Excluding fuel surcharges, J.B. Hunt revenue rose 8.5 percent to $5.5 billion. The carrier’s revenue sans fuel surcharges rose 12.3 percent in 2014 and 11.6 percent in 2013.
In the fourth quarter, fuel surcharges were down 43.8 percent, to $148.7 million at J.B. Hunt, while fuel expenses and taxes fell 31.4 percent to $69.6 million, company earnings data show.
The average U.S. retail diesel price dropped 32 percent year-over-year in the fourth quarter, with per gallon prices over the 13-week period falling 25 cents. They’ve dropped further since.
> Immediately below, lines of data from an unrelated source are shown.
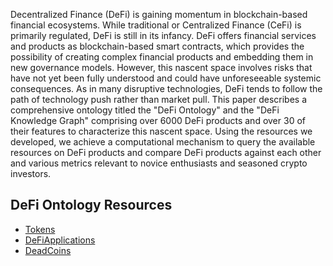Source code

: <!-- # DeFi Ontology -->

Decentralized Finance (DeFi) is gaining momentum in blockchain-based financial ecosystems. While traditional or Centralized Finance (CeFi) is primarily regulated, DeFi is still in its infancy. DeFi offers financial services and products as blockchain-based smart contracts, which provides the possibility of creating complex financial products and embedding them in new governance models. However, this nascent space involves risks that have not yet been fully understood and could have unforeseeable systemic consequences. As in many disruptive technologies, DeFi tends to follow the path of technology push rather than market pull. This paper describes a comprehensive ontology titled the "DeFi Ontology" and the "DeFi Knowledge Graph" comprising over 6000 DeFi products and over 30 of their features to characterize this nascent space. Using the resources we developed, we achieve a computational mechanism to query the available resources on DeFi products and compare DeFi products against each other and various metrics relevant to novice enthusiasts and seasoned crypto investors. 

## DeFi Ontology Resources

* [Tokens](ontologies/Tokens.owl)
* [DeFiApplications](ontologies/DeFiApplications.owl)
* [DeadCoins](ontologies/DeadCoins.owl)

<script src="http://code.jquery.com/jquery-1.4.2.min.js"></script> 
<script> 
    var x = document.getElementsByName("footer"); setTimeout(() => { x[1].remove(); }, 10); 
    var y = document.getElementsById("forkme_banner"); setTimeout(() => { y[0].remove(); }, 10); 
</script>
Those lower surcharges depressed revenue per load and revenue per truck, but J.B. Hunt’s bottomline was more resilient. While net profit rose 5.8 percent, operating profit was up 5 percent.
The higher profits reflect higher intermodal, dedicated and truck revenue, improved fuel economy and lower maintenance costs, less reliance on third-party carriers in intermodal and dedicated, expanding gross margins in brokerage and lower truckload safety and insurance costs.
Still, the increases were smaller than year-ago gains, reflecting the slower economic pace as well as increased rail purchase transportation costs, increased wages paid to drivers, increased costs of recruiting drivers and independent contractors and higher costs of equipment ownership.